SUPPLIED RECORDS section start

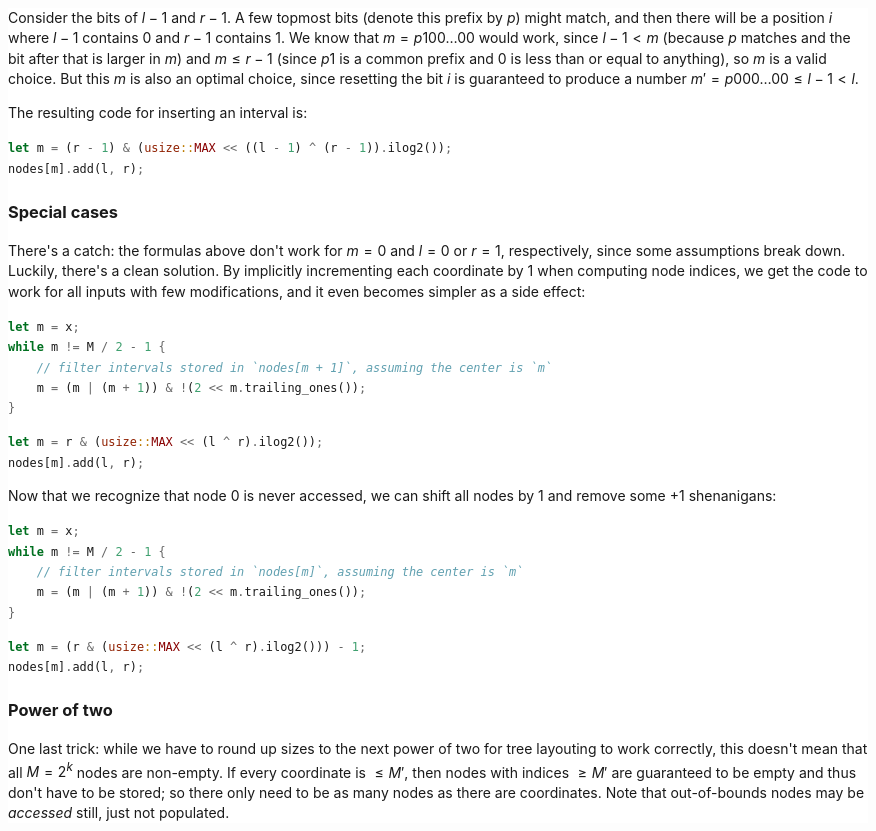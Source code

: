 Consider the bits of $l - 1$ and $r - 1$. A few topmost bits (denote this prefix by $p$) might match, and then there will be a position $i$ where $l - 1$ contains $0$ and $r - 1$ contains $1$. We know that $m = p100\dots00$ would work, since $l - 1 < m$ (because $p$ matches and the bit after that is larger in $m$) and $m \le r - 1$ (since $p1$ is a common prefix and $0$ is less than or equal to anything), so $m$ is a valid choice. But this $m$ is also an optimal choice, since resetting the bit $i$ is guaranteed to produce a number $m' = p000\dots00 \le l - 1 < l$.

The resulting code for inserting an interval is:

```rust
let m = (r - 1) & (usize::MAX << ((l - 1) ^ (r - 1)).ilog2());
nodes[m].add(l, r);
```


### Special cases

There's a catch: the formulas above don't work for $m = 0$ and $l = 0$ or $r = 1$, respectively, since some assumptions break down. Luckily, there's a clean solution. By implicitly incrementing each coordinate by $1$ when computing node indices, we get the code to work for all inputs with few modifications, and it even becomes simpler as a side effect:

```rust
let m = x;
while m != M / 2 - 1 {
    // filter intervals stored in `nodes[m + 1]`, assuming the center is `m`
    m = (m | (m + 1)) & !(2 << m.trailing_ones());
}
```

```rust
let m = r & (usize::MAX << (l ^ r).ilog2());
nodes[m].add(l, r);
```

Now that we recognize that node $0$ is never accessed, we can shift all nodes by $1$ and remove some $+ 1$ shenanigans:

```rust
let m = x;
while m != M / 2 - 1 {
    // filter intervals stored in `nodes[m]`, assuming the center is `m`
    m = (m | (m + 1)) & !(2 << m.trailing_ones());
}
```

```rust
let m = (r & (usize::MAX << (l ^ r).ilog2())) - 1;
nodes[m].add(l, r);
```


### Power of two

One last trick: while we have to round up sizes to the next power of two for tree layouting to work correctly, this doesn't mean that all $M = 2^k$ nodes are non-empty. If every coordinate is $\le M'$, then nodes with indices $\ge M'$ are guaranteed to be empty and thus don't have to be stored; so there only need to be as many nodes as there are coordinates. Note that out-of-bounds nodes may be *accessed* still, just not populated.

SUPPLIED RECORDS section end

Top to bottom, retype the listing exactly but drop every picture.

## [REPLY TO THE EXERCISE]
Source code

: Consider the bits of $l - 1$ and $r - 1$. A few topmost bits (denote this prefix by $p$) might match, and then there will be a position $i$ where $l - 1$ contains $0$ and $r - 1$ contains $1$. We know that $m = p100\dots00$ would work, since $l - 1 < m$ (because $p$ matches and the bit after that is larger in $m$) and $m \le r - 1$ (since $p1$ is a common prefix and $0$ is less than or equal to anything), so $m$ is a valid choice. But this $m$ is also an optimal choice, since resetting the bit $i$ is guaranteed to produce a number $m' = p000\dots00 \le l - 1 < l$.

The resulting code for inserting an interval is:

```rust
let m = (r - 1) & (usize::MAX << ((l - 1) ^ (r - 1)).ilog2());
nodes[m].add(l, r);
```


### Special cases

There's a catch: the formulas above don't work for $m = 0$ and $l = 0$ or $r = 1$, respectively, since some assumptions break down. Luckily, there's a clean solution. By implicitly incrementing each coordinate by $1$ when computing node indices, we get the code to work for all inputs with few modifications, and it even becomes simpler as a side effect:

```rust
let m = x;
while m != M / 2 - 1 {
    // filter intervals stored in `nodes[m + 1]`, assuming the center is `m`
    m = (m | (m + 1)) & !(2 << m.trailing_ones());
}
```

```rust
let m = r & (usize::MAX << (l ^ r).ilog2());
nodes[m].add(l, r);
```

Now that we recognize that node $0$ is never accessed, we can shift all nodes by $1$ and remove some $+ 1$ shenanigans:

```rust
let m = x;
while m != M / 2 - 1 {
    // filter intervals stored in `nodes[m]`, assuming the center is `m`
    m = (m | (m + 1)) & !(2 << m.trailing_ones());
}
```

```rust
let m = (r & (usize::MAX << (l ^ r).ilog2())) - 1;
nodes[m].add(l, r);
```


### Power of two

One last trick: while we have to round up sizes to the next power of two for tree layouting to work correctly, this doesn't mean that all $M = 2^k$ nodes are non-empty. If every coordinate is $\le M'$, then nodes with indices $\ge M'$ are guaranteed to be empty and thus don't have to be stored; so there only need to be as many nodes as there are coordinates. Note that out-of-bounds nodes may be *accessed* still, just not populated.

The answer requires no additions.